# Word Embeddings in LevelDB

This example uses the [plyvel](https://plyvel.readthedocs.io/en/latest/) Connector within Python3 to store and retrieve various amounts of Word Embeddings.

Check [install-instructions](https://computingforgeeks.com/how-to-install-leveldb-on-ubuntu-18-04-ubuntu-16-04/) to see how to install LevelDB on linux

In [2]:
import plyvel
import subprocess
import shutil
import io
import time
import pickle
import numpy
import plotly
from tqdm import tqdm_notebook as tqdm

# Dummy Embeddings

For testing purposes we will use randomly generated numpy arrays as dummy embbeddings.

In [3]:
def embeddings(n=1000, dim=512):
    """
    Yield n tuples of random numpy arrays of *dim* length indexed by *n*
    """
    idx = 0
    while idx < n:
        yield (str(idx), numpy.random.rand(dim))
        idx += 1

# Conversion Functions

Since we can't just save a NumPy array into the database, we will convert it into a BLOB.

In [4]:
def adapt_array(array):
    """
    Using the numpy.save function to save a binary version of the array,
    and BytesIO to catch the stream of data and convert it into a BLOB.
    """
    out = io.BytesIO()
    numpy.save(out, array)
    out.seek(0)

    return out.read()

def convert_array(blob):
    """
    Using BytesIO to convert the binary version of the array back into a numpy array.
    """
    out = io.BytesIO(blob)
    out.seek(0)

    return numpy.load(out)

In [5]:
connection = plyvel.DB('./leveldb.embedding.db', create_if_missing=True)

In [6]:
%%time
for key, emb in embeddings():
    arr = adapt_array(emb)
    connection.put(key.encode(), arr)

CPU times: user 159 ms, sys: 4.81 ms, total: 164 ms
Wall time: 163 ms


In [7]:
%%time
for key, _ in embeddings():
    arr = connection.get(key.encode())
    emb = convert_array(arr)
    assert(type(emb) is numpy.ndarray)

CPU times: user 196 ms, sys: 0 ns, total: 196 ms
Wall time: 195 ms


In [8]:
connection.close()

# Sample some data

To test the I/O we will write and read some data from the database. This may take a while.

In [9]:
write_times = []
read_times = []
db_sizes = []
counts = [500, 1000, 2000, 3000, 4000, 5000, 50000, 100000, 1000000, 10000000]

for c in counts:
    shutil.rmtree('./leveldb.embedding.db', ignore_errors=True)
    connection = plyvel.DB('./leveldb.embedding.db', create_if_missing=True)
    
    start_time_write = time.time()
    for key, emb in tqdm(embeddings(c), total=c):
        arr = adapt_array(emb)
        connection.put(key.encode(), arr)
    write_times.append(time.time() - start_time_write)
    
    start_time_read = time.time()
    for key, _ in embeddings(c):
        arr = connection.get(key.encode())
        emb = convert_array(arr)
        assert(type(emb) is numpy.ndarray)
    read_times.append(time.time() - start_time_read)

    connection.close()
    db_sizes.append(subprocess.check_output(['du','-s', './leveldb.embedding.db']).split()[0].decode('utf-8'))
    
print('DONE')

HBox(children=(IntProgress(value=0, max=500), HTML(value='')))

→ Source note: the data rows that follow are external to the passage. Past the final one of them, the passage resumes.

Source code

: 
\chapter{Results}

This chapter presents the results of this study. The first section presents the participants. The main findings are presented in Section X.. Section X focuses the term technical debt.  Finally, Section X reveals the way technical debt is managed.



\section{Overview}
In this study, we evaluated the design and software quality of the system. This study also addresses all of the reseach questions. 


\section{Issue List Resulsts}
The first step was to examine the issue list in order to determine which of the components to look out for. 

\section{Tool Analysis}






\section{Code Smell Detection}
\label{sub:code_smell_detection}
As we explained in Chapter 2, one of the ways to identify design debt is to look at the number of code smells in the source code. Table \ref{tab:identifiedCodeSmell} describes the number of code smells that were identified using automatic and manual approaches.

HBox(children=(IntProgress(value=0, max=1000), HTML(value='')))




HBox(children=(IntProgress(value=0, max=2000), HTML(value='')))




HBox(children=(IntProgress(value=0, max=3000), HTML(value='')))




HBox(children=(IntProgress(value=0, max=4000), HTML(value='')))




HBox(children=(IntProgress(value=0, max=5000), HTML(value='')))




HBox(children=(IntProgress(value=0, max=50000), HTML(value='')))




HBox(children=(IntProgress(value=0, max=100000), HTML(value='')))




HBox(children=(IntProgress(value=0, max=1000000), HTML(value='')))




HBox(children=(IntProgress(value=0, max=10000000), HTML(value='')))


DONE


In [10]:
# save times for later plotting

with open('./collected_times/leveldb-write-times.pickle', 'wb') as f:
    pickle.dump(write_times, f)
    
with open('./collected_times/leveldb-read-times.pickle', 'wb') as f:
    pickle.dump(read_times, f)

# Results

In [11]:
plotly.offline.init_notebook_mode(connected=True)
trace = plotly.graph_objs.Scatter(
    y = write_times,
    x = counts,
    mode = 'lines+markers'
)
layout = plotly.graph_objs.Layout(title="LevelDB Write Times",
                yaxis=dict(title='Time in Seconds'),
                xaxis=dict(title='Embedding Count'))
data = [trace]
fig = plotly.graph_objs.Figure(data=data, layout=layout)
plotly.offline.iplot(fig, filename='jupyter-scatter-write')

In [12]:
plotly.offline.init_notebook_mode(connected=True)
trace = plotly.graph_objs.Scatter(
    y = read_times,
    x = counts,
    mode = 'lines+markers'
)
layout = plotly.graph_objs.Layout(title="LevelDB Read Times",
                yaxis=dict(title='Time in Seconds'),
                xaxis=dict(title='Embedding Count'))
data = [trace]
fig = plotly.graph_objs.Figure(data=data, layout=layout)
plotly.offline.iplot(fig, filename='jupyter-scatter-read')

In [13]:
# DB Size
plotly.offline.init_notebook_mode(connected=True)
trace = plotly.graph_objs.Bar(
    x = counts,
    y = db_sizes
)
layout = plotly.graph_objs.Layout(title="Database Size",
                yaxis=dict(title='Size in KB'),
                xaxis=dict(title='Embedding Count'))
data = [trace]
fig = plotly.graph_objs.Figure(data=data, layout=layout)
plotly.offline.iplot(fig, filename='jupyter-bar-size')

In [14]:
print(db_sizes)

['2092', '4188', '8360', '12528', '16700', '20872', '208588', '417184', '4179436', '41808260']